If the 49ers retain Richard Sherman after 2020, how likely is it he shifts to safety?
San Francisco 49ers cornerback Richard Sherman is one of the greatest defensive backs of all time. And that’s not hyperbole. Sherman made the NFL’s list of all-time greats for the past decade, and there’s little reason to assume the five-time Pro Bowler and three-time first-team All-Pro winds up enjoying yet another exemplary season in 2020.
After this upcoming year, however, things get awfully interesting.
For starters, there’s the unavoidable: Sherman is aging and already turned 32 years old last March. While he’s still playing at an exceptionally high level, Father Time remains undefeated. And the drop off from a top-performing player can be awfully steep and quick.
There’s also the uncertainty of Sherman’s future beyond this season. He’s entering the final year of the three-year deal he signed with San Francisco back in 2018. Contract years can be beneficial. But with a slew of other free-agent challenges the Niners will face in March of 2021, there’s no guarantee general manager John Lynch and Co. will want to bring the veteran back.
If Sherman does come back, however, how would he fit in on the secondary’s depth chart? The 49ers haven’t exactly groomed Sherman’s successor, so that’s something to consider. But even if they do between now and 2021, is there another potential change coming Sherman’s way?
Possibly. And it has to do with a would-be position change.
49ers could move Richard Sherman to strong safety
This isn’t the proverbial “throwing stuff at the wall to see if it sticks” argument.
Late in 2018, Sherman spoke with ESPN’s Nick Wagoner and stated he’d probably call it a career around 35 years old. That would likely entail another three-year contract, or so, and perhaps it’s negotiated similarly to the self-bargained deal Sherman engineered already.
Yet Sherman also suggested he’d be looking at a transitional move to safety:
At corner, I’ve had games where I haven’t got a look, thrown at, and at safety you can see exactly where the ball goes and you can make an impact. You can get in on every tackle just about because you’re in the center of everything, kind of like the Mike [linebacker]. But it’s something I’m definitely going to consider later in my career and hopefully I’ll be just as good there.

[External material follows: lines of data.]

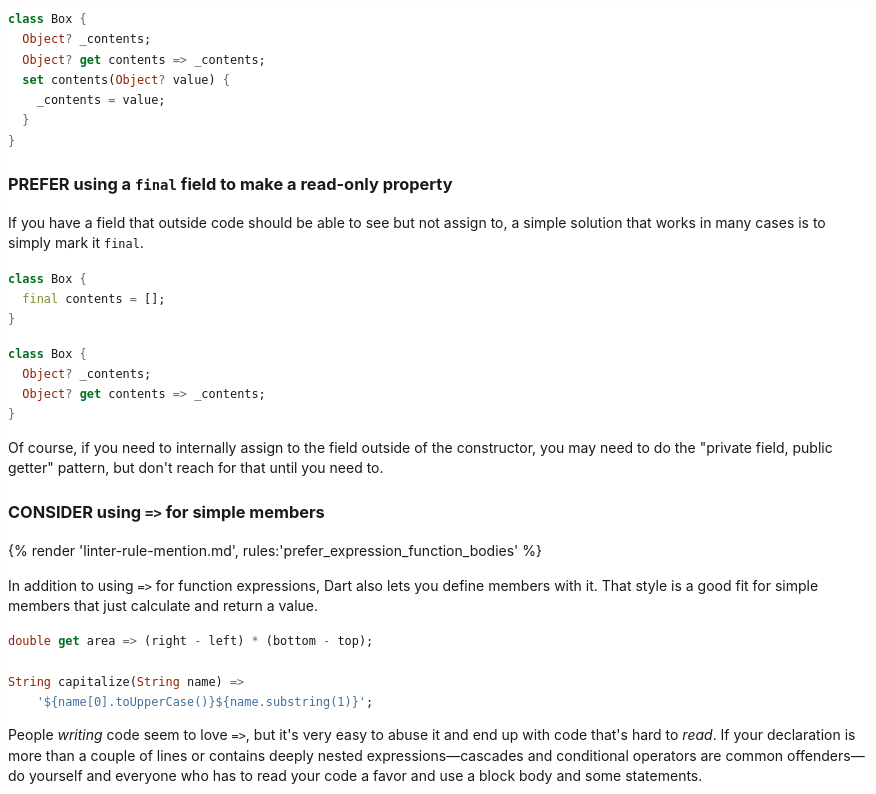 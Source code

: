 <?code-excerpt "usage_bad.dart (dont-wrap-field)"?>
```dart tag=bad
class Box {
  Object? _contents;
  Object? get contents => _contents;
  set contents(Object? value) {
    _contents = value;
  }
}
```


### PREFER using a `final` field to make a read-only property

If you have a field that outside code should be able to see but not assign to, a
simple solution that works in many cases is to simply mark it `final`.

<?code-excerpt "usage_good.dart (final)"?>
```dart tag=good
class Box {
  final contents = [];
}
```

<?code-excerpt "usage_bad.dart (final)"?>
```dart tag=bad
class Box {
  Object? _contents;
  Object? get contents => _contents;
}
```

Of course, if you need to internally assign to the field outside of the
constructor, you may need to do the "private field, public getter" pattern, but
don't reach for that until you need to.


### CONSIDER using `=>` for simple members

{% render 'linter-rule-mention.md', rules:'prefer_expression_function_bodies' %}

In addition to using `=>` for function expressions, Dart also lets you define
members with it. That style is a good fit for simple members that just calculate
and return a value.

<?code-excerpt "usage_good.dart (use-arrow)"?>
```dart tag=good
double get area => (right - left) * (bottom - top);

String capitalize(String name) =>
    '${name[0].toUpperCase()}${name.substring(1)}';
```

People *writing* code seem to love `=>`, but it's very easy to abuse it and end
up with code that's hard to *read*. If your declaration is more than a couple of
lines or contains deeply nested expressions—cascades and conditional
operators are common offenders—do yourself and everyone who has to read
your code a favor and use a block body and some statements.


[discouraged]: /effective-dart/style#dont-explicitly-name-libraries
[package guide]: /tools/pub/package-layout
[can't be type promoted]: /tools/non-promotion-reasons
[private]: /effective-dart/design#prefer-making-declarations-private
[final]: /effective-dart/design#prefer-making-fields-and-top-level-variables-final
[null-check pattern]: /language/pattern-types#null-check
[`final`]: /effective-dart/usage#do-follow-a-consistent-rule-for-var-and-final-on-local-variables
[use `!`]: /null-safety/understanding-null-safety#not-null-assertion-operator
[spread]: /language/collections#spread-operators
[control]: /language/collections#control-flow-operators
[iterable]: {{site.dart-api}}/dart-core/Iterable-class.html
[where-type]: {{site.dart-api}}/dart-core/Iterable/whereType.html
[list-from]: {{site.dart-api}}/dart-core/List/List.from.html
[then]: {{site.dart-api}}/dart-async/Future/then.html
[pokemon]: https://blog.codinghorror.com/new-programming-jargon/
[Error]: {{site.dart-api}}/dart-core/Error-class.html
[StackOverflowError]: {{site.dart-api}}/dart-core/StackOverflowError-class.html
[OutOfMemoryError]: {{site.dart-api}}/dart-core/OutOfMemoryError-class.html
[ArgumentError]: {{site.dart-api}}/dart-core/ArgumentError-class.html
[AssertionError]: {{site.dart-api}}/dart-core/AssertionError-class.html
[Exception]: {{site.dart-api}}/dart-core/Exception-class.html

OK, a few things to consider here. Sherman has never been known as a speedy defensive back, instead using his intelligence and physicality to contain wide receivers rather than trying to match them step for step.
So that would likely rule out Sherman playing a single-high free safety, where good-to-elite sideline-to-sideline skills are required.
That said, Sherman wouldn’t be the first cornerback convert to safety late in his career. Defensive backs Rod Woodson, Charles Woodson and Ronde Barber all made the change late in their respective careers, too.
If San Francisco elects to retain Sherman and put him at strong safety, where his physicality could be used closer to the line of scrimmage, there would be a potential spot for him.
That’s due to the fact current strong safety Jaquiski Tartt is also entering a contract year this season. At 28 years old, he’ll be looking at a potential career-best new deal a little less than a year from now. And if he performs well enough in a contract year, the 49ers will be hard pressed to retain one of their better defensive backs from 2019.
As such, it’s feasible the Niners consider letting Tartt walk in free agency in 2021, re-signing Sherman and having him play strong safety to round out the latter days of his noteworthy career.
Meanwhile, there’s a 2020 season in the way to determine whether or not that’s even a worthy course of action.